Task description
Restate word for word the lines of the records below, starting at the line that contains "interface is the" and ending at the line that contains "betrieben werden. \\", with both of those lines included and nothing else.

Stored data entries
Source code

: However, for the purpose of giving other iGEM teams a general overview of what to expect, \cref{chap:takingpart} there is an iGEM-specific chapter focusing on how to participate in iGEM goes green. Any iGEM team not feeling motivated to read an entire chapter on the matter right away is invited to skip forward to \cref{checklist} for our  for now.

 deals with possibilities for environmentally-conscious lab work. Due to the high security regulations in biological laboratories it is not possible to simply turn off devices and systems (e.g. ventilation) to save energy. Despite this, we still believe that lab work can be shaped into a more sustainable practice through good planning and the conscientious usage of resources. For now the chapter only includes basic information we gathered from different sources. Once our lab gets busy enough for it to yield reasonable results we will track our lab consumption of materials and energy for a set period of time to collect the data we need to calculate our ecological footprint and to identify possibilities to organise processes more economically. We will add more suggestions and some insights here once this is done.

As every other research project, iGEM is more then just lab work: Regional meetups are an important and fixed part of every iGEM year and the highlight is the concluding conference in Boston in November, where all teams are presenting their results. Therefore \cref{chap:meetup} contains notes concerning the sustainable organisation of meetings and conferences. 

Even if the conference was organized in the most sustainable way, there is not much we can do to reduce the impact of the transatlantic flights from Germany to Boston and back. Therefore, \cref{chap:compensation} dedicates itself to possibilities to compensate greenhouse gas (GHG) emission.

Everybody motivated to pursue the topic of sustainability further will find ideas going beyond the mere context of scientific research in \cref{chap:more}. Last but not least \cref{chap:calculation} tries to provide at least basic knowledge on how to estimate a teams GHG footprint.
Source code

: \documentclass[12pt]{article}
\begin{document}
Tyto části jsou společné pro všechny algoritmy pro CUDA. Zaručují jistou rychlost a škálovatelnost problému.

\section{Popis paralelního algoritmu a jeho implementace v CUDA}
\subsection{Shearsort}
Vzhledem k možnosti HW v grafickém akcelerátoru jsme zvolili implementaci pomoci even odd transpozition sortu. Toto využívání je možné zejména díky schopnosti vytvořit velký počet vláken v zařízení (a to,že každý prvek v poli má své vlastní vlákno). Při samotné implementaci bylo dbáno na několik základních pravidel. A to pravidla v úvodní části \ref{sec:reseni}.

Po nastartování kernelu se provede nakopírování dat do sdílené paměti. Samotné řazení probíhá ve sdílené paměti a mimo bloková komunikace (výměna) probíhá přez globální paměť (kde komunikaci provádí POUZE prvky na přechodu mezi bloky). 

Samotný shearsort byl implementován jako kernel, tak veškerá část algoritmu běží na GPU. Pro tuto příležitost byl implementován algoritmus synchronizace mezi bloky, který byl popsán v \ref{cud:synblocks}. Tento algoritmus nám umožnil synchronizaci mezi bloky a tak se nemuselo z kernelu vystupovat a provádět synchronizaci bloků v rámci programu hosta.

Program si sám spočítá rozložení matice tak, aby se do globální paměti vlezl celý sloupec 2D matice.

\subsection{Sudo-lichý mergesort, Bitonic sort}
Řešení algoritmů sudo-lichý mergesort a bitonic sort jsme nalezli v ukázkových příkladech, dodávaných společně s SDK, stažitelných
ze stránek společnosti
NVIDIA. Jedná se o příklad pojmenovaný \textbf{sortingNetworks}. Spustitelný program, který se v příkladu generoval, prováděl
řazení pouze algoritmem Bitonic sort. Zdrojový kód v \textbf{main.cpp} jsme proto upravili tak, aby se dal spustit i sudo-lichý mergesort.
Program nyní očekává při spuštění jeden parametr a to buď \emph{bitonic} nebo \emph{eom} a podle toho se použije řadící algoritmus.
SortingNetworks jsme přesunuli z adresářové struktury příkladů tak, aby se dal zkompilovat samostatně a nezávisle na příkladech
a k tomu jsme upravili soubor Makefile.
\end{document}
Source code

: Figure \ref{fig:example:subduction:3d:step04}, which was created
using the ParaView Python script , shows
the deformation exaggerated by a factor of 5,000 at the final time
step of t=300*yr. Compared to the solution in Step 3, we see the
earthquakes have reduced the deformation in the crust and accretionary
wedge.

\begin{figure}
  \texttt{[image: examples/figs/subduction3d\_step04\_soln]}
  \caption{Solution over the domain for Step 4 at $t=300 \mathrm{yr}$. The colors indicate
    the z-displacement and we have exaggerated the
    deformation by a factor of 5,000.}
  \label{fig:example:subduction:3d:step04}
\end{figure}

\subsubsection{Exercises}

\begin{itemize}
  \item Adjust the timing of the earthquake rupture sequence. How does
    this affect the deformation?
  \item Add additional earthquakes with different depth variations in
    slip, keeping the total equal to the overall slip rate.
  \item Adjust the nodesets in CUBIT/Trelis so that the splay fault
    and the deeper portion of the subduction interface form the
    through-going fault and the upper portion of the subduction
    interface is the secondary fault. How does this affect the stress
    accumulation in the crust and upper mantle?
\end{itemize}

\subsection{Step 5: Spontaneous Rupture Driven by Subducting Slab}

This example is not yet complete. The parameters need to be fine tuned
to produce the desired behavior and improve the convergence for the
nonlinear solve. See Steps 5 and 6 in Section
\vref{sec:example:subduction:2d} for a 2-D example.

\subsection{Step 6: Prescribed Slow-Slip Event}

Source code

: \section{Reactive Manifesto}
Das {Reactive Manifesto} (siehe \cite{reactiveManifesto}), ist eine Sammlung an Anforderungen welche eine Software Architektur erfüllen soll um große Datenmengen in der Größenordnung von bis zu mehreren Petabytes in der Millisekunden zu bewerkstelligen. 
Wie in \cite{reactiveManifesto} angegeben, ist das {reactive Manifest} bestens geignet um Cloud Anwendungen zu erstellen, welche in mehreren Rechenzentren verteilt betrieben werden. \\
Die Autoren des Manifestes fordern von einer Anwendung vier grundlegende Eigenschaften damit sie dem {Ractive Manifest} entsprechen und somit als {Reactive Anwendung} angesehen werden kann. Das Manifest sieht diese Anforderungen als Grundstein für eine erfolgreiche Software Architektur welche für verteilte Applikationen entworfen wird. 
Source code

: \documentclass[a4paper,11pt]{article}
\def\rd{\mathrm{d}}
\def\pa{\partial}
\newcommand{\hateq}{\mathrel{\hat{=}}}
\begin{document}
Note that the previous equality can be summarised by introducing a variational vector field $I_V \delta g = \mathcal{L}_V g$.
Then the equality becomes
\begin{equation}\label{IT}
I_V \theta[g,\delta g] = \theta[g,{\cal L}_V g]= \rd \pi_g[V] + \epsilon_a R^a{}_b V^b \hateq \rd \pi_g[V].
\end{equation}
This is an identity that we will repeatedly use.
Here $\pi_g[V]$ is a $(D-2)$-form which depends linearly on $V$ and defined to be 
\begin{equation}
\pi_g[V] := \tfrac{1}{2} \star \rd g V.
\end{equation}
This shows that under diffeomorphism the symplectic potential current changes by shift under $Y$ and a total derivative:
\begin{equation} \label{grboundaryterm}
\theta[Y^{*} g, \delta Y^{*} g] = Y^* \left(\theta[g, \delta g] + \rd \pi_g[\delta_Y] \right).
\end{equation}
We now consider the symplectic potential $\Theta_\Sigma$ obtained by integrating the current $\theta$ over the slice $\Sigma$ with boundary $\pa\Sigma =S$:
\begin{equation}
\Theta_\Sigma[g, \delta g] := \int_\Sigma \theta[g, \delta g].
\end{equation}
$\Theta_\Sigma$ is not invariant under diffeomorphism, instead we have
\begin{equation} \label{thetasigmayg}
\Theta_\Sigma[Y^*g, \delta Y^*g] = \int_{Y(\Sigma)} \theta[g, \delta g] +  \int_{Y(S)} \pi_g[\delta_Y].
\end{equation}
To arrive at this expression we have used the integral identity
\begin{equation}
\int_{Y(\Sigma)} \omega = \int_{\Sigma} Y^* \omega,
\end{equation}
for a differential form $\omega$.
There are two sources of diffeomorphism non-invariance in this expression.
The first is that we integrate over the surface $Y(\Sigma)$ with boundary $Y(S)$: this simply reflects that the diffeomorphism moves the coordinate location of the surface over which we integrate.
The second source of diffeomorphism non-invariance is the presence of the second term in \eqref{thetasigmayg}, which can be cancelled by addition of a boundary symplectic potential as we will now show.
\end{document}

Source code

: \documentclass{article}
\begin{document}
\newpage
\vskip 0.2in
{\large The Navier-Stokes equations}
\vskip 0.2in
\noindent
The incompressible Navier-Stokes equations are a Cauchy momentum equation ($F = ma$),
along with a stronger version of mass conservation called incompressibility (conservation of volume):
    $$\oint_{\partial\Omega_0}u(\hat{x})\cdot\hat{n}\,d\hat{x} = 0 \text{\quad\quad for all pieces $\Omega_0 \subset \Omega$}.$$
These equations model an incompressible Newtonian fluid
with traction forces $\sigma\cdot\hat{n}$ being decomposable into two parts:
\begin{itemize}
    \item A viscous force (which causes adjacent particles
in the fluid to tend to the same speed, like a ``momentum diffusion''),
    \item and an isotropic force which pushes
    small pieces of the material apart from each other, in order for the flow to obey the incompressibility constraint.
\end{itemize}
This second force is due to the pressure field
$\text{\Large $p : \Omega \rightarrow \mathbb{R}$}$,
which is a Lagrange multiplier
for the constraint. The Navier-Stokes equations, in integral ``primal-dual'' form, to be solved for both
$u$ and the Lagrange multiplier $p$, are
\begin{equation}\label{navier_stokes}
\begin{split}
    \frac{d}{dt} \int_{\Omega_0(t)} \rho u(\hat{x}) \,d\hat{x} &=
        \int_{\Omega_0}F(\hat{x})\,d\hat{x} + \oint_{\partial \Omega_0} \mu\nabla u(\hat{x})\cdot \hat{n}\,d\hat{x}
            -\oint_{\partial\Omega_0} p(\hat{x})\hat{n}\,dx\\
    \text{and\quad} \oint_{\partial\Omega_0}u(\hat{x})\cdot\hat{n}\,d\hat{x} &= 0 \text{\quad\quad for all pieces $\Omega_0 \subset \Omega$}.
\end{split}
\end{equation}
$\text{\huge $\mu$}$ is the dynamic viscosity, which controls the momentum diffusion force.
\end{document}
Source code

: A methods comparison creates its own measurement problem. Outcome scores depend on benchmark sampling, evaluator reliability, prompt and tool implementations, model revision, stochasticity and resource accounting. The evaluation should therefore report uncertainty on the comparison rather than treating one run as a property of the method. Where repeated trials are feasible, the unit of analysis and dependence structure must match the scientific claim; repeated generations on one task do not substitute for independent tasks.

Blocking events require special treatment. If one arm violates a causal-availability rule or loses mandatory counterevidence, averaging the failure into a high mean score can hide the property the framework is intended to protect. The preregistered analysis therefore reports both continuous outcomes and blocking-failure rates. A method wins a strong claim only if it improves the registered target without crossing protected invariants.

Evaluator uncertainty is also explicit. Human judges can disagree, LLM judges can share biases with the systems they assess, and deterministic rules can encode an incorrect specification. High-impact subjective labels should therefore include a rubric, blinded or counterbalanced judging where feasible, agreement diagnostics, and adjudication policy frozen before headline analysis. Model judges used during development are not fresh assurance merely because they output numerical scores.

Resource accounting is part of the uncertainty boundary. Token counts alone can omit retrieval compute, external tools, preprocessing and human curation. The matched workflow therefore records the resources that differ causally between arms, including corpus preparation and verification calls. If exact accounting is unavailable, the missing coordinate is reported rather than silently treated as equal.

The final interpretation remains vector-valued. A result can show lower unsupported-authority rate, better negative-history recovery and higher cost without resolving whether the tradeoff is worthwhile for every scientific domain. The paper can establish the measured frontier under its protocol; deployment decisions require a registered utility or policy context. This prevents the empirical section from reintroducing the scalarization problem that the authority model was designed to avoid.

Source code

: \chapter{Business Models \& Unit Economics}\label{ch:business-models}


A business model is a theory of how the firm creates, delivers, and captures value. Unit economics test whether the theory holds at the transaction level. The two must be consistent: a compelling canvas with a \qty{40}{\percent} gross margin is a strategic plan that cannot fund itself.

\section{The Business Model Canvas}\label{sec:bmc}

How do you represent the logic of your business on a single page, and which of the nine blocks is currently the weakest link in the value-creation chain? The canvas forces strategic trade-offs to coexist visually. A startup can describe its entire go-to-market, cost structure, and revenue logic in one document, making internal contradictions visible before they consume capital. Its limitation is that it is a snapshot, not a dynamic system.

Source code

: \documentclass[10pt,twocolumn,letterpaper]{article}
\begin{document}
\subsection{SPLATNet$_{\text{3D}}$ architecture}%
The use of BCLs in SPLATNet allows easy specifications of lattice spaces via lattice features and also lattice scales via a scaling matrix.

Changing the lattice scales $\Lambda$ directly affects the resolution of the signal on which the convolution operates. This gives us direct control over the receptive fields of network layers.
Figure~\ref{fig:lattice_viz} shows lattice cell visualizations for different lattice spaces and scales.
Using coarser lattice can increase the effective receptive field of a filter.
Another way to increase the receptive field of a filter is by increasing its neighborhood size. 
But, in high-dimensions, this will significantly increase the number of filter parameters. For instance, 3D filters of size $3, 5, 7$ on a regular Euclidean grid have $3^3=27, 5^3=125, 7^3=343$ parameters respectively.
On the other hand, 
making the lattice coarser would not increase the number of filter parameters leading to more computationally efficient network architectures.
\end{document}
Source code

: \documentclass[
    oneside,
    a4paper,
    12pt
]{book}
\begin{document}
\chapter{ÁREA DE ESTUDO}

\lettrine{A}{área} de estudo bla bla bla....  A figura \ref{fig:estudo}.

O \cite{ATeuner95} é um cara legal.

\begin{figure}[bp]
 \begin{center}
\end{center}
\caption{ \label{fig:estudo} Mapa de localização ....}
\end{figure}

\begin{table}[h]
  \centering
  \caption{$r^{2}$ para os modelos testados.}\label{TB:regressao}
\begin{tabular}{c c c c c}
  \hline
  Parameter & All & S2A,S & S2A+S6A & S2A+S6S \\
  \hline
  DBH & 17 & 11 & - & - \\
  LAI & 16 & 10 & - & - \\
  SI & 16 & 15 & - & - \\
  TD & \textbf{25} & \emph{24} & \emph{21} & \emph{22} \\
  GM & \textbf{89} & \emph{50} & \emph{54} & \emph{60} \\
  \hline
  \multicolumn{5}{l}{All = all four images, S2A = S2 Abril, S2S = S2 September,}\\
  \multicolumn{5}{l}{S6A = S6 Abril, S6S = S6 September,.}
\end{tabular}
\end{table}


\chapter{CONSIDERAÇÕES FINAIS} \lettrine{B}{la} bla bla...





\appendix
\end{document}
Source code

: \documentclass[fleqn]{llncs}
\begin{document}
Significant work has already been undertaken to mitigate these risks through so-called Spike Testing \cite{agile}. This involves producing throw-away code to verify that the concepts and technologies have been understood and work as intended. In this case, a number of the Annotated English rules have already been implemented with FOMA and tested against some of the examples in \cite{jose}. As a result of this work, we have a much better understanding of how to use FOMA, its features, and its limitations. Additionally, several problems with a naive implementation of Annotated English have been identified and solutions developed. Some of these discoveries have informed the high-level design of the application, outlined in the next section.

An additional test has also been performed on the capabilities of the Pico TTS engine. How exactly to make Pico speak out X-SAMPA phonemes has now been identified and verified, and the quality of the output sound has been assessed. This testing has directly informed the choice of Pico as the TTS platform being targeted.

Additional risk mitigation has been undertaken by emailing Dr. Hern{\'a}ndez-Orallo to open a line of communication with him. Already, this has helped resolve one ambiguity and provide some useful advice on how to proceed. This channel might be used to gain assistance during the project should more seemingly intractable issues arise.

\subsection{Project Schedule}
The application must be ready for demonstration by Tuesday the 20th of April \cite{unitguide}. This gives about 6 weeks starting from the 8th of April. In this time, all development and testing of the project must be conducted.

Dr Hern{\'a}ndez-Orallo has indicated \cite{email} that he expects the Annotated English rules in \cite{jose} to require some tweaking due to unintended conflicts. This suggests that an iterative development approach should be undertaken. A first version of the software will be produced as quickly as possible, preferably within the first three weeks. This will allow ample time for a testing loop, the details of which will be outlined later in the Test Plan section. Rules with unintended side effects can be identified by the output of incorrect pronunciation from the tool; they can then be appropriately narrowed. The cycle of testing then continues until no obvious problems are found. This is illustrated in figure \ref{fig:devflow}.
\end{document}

Expected output
    interface is the secondary fault. How does this affect the stress
    accumulation in the crust and upper mantle?
\end{itemize}

\subsection{Step 5: Spontaneous Rupture Driven by Subducting Slab}

This example is not yet complete. The parameters need to be fine tuned
to produce the desired behavior and improve the convergence for the
nonlinear solve. See Steps 5 and 6 in Section
\vref{sec:example:subduction:2d} for a 2-D example.

\subsection{Step 6: Prescribed Slow-Slip Event}

Source code

: \section{Reactive Manifesto}
Das {Reactive Manifesto} (siehe \cite{reactiveManifesto}), ist eine Sammlung an Anforderungen welche eine Software Architektur erfüllen soll um große Datenmengen in der Größenordnung von bis zu mehreren Petabytes in der Millisekunden zu bewerkstelligen. 
Wie in \cite{reactiveManifesto} angegeben, ist das {reactive Manifest} bestens geignet um Cloud Anwendungen zu erstellen, welche in mehreren Rechenzentren verteilt betrieben werden. \\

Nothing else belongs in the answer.